Ignoring COLORBLIND users in Windows Internet Explorer Testing Center

Dear CSS Testsuite Group,

Many pages and tests in Windows Internet Explorer Testing Center rely  
on color alone to determine whether a test passed or fail. This makes  
it impossible for many colorblind users to verify the out come of the  
test.

For example, I asked my colorblind friend Adam what color the text in  
the test linked below was, via email.  His answer: "I've looked at it  
a few times and each time I look at it it appears different. First it  
was green then red, and lately it's been brown."  As a Firefox user,  
he should be seeing green.

http://samples.msdn.microsoft.com/csstestpages/frame_holder.html?url=./Chapter_4/declaration-whitespace-001.htm

All I ask is for such tests to use something other than color alone to  
demarcate passing or failing.
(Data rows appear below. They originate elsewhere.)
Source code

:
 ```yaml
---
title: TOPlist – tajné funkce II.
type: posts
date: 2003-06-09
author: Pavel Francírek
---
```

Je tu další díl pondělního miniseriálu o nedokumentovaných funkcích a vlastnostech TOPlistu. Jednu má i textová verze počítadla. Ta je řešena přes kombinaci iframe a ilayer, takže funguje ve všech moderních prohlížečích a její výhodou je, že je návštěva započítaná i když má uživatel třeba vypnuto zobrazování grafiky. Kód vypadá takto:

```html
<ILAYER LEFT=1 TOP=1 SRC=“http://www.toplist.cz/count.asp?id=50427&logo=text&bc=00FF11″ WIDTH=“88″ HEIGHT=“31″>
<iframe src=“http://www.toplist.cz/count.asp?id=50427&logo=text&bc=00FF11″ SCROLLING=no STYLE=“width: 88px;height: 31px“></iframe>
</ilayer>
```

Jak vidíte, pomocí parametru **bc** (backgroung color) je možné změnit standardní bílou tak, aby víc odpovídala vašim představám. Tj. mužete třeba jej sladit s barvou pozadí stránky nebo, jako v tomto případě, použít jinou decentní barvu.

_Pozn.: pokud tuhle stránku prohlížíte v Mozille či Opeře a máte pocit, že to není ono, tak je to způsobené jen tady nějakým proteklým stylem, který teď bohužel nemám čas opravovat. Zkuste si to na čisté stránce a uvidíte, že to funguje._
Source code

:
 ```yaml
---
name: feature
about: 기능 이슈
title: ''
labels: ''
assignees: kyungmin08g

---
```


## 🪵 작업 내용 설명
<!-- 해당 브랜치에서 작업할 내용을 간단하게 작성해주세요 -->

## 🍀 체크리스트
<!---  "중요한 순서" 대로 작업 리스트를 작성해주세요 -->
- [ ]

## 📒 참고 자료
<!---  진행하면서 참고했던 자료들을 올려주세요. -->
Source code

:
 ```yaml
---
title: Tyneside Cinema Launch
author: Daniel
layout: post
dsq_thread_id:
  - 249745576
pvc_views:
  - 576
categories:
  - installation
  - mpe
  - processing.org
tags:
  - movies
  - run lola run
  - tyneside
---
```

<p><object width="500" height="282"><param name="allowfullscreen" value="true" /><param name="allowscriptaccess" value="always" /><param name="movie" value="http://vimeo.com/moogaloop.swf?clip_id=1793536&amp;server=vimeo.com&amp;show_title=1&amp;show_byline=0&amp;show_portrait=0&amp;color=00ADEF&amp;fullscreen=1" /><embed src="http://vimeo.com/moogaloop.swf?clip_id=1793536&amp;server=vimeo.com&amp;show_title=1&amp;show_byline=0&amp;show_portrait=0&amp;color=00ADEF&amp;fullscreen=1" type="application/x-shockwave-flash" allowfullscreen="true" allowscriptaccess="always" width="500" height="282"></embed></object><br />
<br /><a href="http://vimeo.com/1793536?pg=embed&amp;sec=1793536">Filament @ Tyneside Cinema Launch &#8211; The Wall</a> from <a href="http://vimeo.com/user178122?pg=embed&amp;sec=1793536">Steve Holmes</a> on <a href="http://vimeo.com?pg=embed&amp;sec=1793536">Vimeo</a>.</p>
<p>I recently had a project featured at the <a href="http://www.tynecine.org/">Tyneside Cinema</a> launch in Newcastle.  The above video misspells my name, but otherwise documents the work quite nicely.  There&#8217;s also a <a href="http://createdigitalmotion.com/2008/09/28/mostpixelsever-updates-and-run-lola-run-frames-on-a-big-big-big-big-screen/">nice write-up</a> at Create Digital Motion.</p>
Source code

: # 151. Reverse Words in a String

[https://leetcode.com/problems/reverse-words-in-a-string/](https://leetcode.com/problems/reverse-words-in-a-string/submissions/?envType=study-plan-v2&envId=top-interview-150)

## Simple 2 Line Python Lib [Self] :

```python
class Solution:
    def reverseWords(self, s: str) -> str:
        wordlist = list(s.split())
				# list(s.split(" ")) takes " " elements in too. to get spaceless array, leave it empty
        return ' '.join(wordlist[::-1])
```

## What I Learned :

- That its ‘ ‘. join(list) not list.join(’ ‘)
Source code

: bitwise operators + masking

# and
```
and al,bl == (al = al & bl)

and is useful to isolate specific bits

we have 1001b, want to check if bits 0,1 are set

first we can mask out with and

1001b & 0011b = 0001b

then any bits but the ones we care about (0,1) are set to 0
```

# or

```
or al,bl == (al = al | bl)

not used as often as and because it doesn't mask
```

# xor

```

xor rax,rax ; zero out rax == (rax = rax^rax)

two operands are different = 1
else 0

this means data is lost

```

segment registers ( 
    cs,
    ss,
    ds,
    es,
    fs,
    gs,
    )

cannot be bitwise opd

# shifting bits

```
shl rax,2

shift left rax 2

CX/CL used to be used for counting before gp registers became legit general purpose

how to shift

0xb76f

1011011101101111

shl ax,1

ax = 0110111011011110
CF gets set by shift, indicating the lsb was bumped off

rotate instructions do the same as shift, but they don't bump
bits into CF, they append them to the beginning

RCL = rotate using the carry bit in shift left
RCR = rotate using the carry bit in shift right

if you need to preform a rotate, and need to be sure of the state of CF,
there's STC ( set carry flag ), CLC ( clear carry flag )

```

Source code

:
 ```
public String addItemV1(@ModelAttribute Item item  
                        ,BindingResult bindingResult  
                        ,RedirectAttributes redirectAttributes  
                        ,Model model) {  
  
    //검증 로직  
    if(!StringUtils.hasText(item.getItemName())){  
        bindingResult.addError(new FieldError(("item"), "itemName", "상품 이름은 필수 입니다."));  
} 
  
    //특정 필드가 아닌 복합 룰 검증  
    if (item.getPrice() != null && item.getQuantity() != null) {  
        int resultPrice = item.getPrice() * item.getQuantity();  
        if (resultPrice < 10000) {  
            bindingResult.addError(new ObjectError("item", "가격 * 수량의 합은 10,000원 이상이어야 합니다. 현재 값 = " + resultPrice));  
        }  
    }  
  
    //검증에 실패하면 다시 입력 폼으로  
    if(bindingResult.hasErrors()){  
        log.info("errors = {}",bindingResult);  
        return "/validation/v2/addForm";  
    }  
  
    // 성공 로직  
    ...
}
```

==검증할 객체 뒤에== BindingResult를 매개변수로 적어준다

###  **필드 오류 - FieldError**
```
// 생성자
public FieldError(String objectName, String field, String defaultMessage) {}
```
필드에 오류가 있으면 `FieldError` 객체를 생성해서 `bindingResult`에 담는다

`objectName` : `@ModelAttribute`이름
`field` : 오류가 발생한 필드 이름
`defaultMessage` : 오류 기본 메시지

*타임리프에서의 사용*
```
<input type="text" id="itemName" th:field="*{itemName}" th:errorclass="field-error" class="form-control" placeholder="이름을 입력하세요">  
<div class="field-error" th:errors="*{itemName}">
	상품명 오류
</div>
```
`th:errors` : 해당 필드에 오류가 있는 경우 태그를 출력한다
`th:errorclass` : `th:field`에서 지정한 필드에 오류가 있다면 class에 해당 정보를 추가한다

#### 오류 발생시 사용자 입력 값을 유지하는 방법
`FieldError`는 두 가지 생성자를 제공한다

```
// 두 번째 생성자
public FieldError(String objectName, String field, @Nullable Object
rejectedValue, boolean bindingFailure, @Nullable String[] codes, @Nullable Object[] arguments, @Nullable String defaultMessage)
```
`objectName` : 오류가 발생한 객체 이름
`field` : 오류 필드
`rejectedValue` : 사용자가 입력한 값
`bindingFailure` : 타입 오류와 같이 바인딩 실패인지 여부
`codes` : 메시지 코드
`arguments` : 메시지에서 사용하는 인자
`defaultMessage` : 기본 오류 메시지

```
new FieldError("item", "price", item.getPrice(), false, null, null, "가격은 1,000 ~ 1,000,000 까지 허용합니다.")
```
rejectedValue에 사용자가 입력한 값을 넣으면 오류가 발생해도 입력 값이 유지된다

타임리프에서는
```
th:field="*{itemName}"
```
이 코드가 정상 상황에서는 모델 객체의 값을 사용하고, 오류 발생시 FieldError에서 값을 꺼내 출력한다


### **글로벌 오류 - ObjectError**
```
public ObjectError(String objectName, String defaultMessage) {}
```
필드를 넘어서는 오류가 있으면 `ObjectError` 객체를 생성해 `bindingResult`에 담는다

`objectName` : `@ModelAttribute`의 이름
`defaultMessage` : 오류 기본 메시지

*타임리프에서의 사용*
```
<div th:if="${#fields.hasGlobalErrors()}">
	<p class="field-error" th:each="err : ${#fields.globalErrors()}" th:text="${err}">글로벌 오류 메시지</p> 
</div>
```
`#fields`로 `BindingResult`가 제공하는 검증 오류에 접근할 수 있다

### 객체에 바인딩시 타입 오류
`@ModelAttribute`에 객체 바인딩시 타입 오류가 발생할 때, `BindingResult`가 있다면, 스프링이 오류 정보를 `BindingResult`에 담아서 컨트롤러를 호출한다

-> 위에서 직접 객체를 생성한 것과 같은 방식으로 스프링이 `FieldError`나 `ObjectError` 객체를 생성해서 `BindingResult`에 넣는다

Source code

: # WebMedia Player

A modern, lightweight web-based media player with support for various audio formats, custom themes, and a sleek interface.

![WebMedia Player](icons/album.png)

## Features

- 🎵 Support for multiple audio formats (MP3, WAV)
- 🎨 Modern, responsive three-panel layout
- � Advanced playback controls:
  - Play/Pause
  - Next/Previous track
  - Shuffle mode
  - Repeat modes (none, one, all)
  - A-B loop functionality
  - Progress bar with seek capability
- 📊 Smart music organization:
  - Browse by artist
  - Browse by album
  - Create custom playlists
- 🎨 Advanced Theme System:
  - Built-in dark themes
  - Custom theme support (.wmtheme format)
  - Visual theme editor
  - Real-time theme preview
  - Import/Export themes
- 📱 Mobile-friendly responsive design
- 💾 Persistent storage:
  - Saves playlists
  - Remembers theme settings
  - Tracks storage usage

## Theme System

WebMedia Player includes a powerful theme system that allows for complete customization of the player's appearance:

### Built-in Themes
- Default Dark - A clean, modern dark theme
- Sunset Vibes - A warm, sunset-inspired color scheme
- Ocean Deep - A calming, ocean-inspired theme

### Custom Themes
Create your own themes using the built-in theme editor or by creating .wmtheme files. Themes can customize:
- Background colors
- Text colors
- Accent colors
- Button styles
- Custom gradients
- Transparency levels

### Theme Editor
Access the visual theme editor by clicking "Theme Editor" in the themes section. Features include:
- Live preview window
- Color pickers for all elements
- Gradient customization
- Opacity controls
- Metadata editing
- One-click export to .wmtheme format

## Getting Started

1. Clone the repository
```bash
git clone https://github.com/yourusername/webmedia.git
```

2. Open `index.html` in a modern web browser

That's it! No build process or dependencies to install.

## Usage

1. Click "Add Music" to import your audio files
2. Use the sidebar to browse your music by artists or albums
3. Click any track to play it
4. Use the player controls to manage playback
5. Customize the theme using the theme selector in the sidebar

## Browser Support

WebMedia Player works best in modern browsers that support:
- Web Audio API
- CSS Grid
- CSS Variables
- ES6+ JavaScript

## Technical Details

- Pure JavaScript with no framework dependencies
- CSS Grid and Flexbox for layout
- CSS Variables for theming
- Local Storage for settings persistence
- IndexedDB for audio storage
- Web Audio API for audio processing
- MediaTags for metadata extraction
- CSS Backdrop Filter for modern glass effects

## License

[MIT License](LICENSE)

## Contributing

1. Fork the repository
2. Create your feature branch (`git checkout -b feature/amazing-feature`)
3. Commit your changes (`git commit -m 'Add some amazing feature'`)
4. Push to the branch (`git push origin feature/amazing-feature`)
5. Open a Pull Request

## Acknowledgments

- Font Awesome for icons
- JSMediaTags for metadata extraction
In most cases this is very possible!  
Color + underline would be great.

As a quick hack, JavaScript could probably check for text reading  
"...should be green" and append to it "...and it is (pass)" or "...and  
it is not (fail)" based on the .style.color value of the text (note,  
Opera returns these values differently than Firefox; IDK about MSIE).

Thanks,
Alan Hogan

P.S.  Web developers can avoid this kind of problem completely if we  
just remember, "never use color alone."